Se acercaba una fecha Patria,
pero no todos estaban dispuestos a celebrar el 25 de mayo como todos los años,
por eso la noche fue especial para algunos. El festival de boxeo en Rosario dio
que hablar y se llevó sueños cumplidos en algunos participantes.
La
noche de sábado comenzaba para los rosarinos. Boliches, bares, restaurantes y
lugares de entretenimiento estaban primeros en la lista para este fin de
semana, pero el Club Sportivo América se calzó el traje de animador.
El “Día
de la Patria” pasó desapercibido, nadie más iba a comer locro o empanadas, sino
que iban a sacar su entrada y se disponían en la popular del club para
disfrutar del espectáculo que se venía. La ASB –Asociación Santafecina de Box-
era la fiscalizadora, mientras que IMAD producciones, Olimpia deportes y UOCRA
Rosario auspiciaban. Las 22 horas se acercaban, el club estaba en su totalidad,
la ansiedad y los nervios se apoderaban del público; de un momento a otro las
luces se fueron desvaneciendo y sólo el ring quedó iluminado, el presentador se
dispuso en el centro y comenzó la noche a pleno boxeo.
El
amateurismo que copaba el estadio trajo consigo la primera pelea. Las mujeres
fueron las encargadas de comenzar a animar el show, se subieron al ring y los
golpes de puño no dejaron que se saquen diferencias; fue un empate, el único empate de toda la
noche.
Allí
empezaba todo, pasando por distintos pesajes, edades y resultados, llegaba la
hora de una de las peleas más esperadas, un debut. Carlos Alanis, más conocido
como Carlitos, practica desde los 7 años junto a su padre y la noche del sábado,
día en el que cumplía 15 años fue su ansiada presentación. Hacía un año atrás que tenía su licencia para boxear, pero
no se le daba su oportunidad. Llegó el día, alrededor de las 23:30 el
presentador dio a conocer que con 41kg cada uno, la próxima pelea era la de
Carlos Alanis vs Axel Dazeto, el primero oriundo de Rosario; el segundo, de
Totoras. Si bien fue un arduo enfrentamiento, Carlos, el debutante, no perdía
sus esperanzas de coronarse con una victoria; fue así que finalizados los tres
rounds correspondientes,
ganó por puntos. Las tribunas laterales explotaron, aplausos y aliento
ensordecedor bajó de cada una de ellas. Carlitos estaba feliz, la mejor noche
de su vida, un sueño que pudo cumplir.
Un
corte se dispuso en medio de las peleas, 10 minutos para despejarse de tantos golpes.

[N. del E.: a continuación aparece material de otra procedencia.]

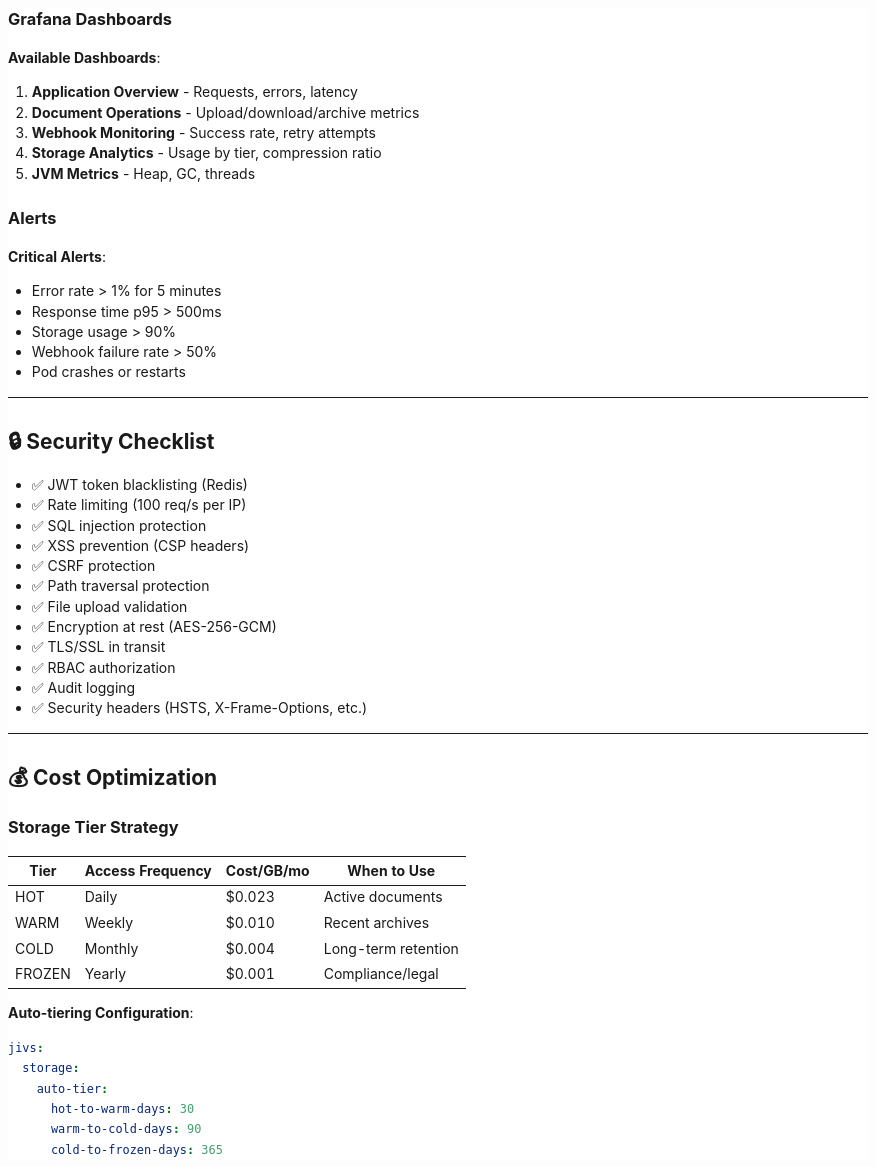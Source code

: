 ### Grafana Dashboards

**Available Dashboards**:
1. **Application Overview** - Requests, errors, latency
2. **Document Operations** - Upload/download/archive metrics
3. **Webhook Monitoring** - Success rate, retry attempts
4. **Storage Analytics** - Usage by tier, compression ratio
5. **JVM Metrics** - Heap, GC, threads

### Alerts

**Critical Alerts**:
- Error rate > 1% for 5 minutes
- Response time p95 > 500ms
- Storage usage > 90%
- Webhook failure rate > 50%
- Pod crashes or restarts

---

## 🔒 Security Checklist

- ✅ JWT token blacklisting (Redis)
- ✅ Rate limiting (100 req/s per IP)
- ✅ SQL injection protection
- ✅ XSS prevention (CSP headers)
- ✅ CSRF protection
- ✅ Path traversal protection
- ✅ File upload validation
- ✅ Encryption at rest (AES-256-GCM)
- ✅ TLS/SSL in transit
- ✅ RBAC authorization
- ✅ Audit logging
- ✅ Security headers (HSTS, X-Frame-Options, etc.)

---

## 💰 Cost Optimization

### Storage Tier Strategy

| Tier | Access Frequency | Cost/GB/mo | When to Use |
|------|------------------|------------|-------------|
| HOT | Daily | $0.023 | Active documents |
| WARM | Weekly | $0.010 | Recent archives |
| COLD | Monthly | $0.004 | Long-term retention |
| FROZEN | Yearly | $0.001 | Compliance/legal |

**Auto-tiering Configuration**:
```yaml
jivs:
  storage:
    auto-tier:
      hot-to-warm-days: 30
      warm-to-cold-days: 90
      cold-to-frozen-days: 365
```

Cada uno podía ir a dar una vuelta por el club, comer algún choripán o tomarse
una cerveza, todo estaba planificado para la comodidad de la gente dentro del
festival de boxeo en Sportivo América.
Pasado el
“mini entretiempo” siguieron las peleas amateur, dos más antes del único
combate profesional. Arnaldo Benítez y Santos Villalba en supermediano, a 6
rounds, eran los protagonistas y el centro de atención como profesionales. “Rompe
huesos”, apodo con el que llamaban a Benítez, fue lo que sonó toda la velada.
Cánticos a favor y en contra, aplausos y silbidos. Fue una pelea muy disputada,
ninguno podía sacar mucha diferencia por sobre el otro, salvo alguna serie de
golpes que mostraba Benítez. Finalmente, Arnaldo Benítez capturó la victoria,
por decisión de los jueces y su puntaje, ganó la última pelea de la noche.
Las luces se fueron prendiendo de a poco, la gente se fue
retirando del lugar, los familiares a saludar a los boxeadores y cada uno
emprendió camino a su casa. Noche de boxeo si las hay, velada para el recuerdo
para el debutante, aplausos llevados y victorias gloriosas.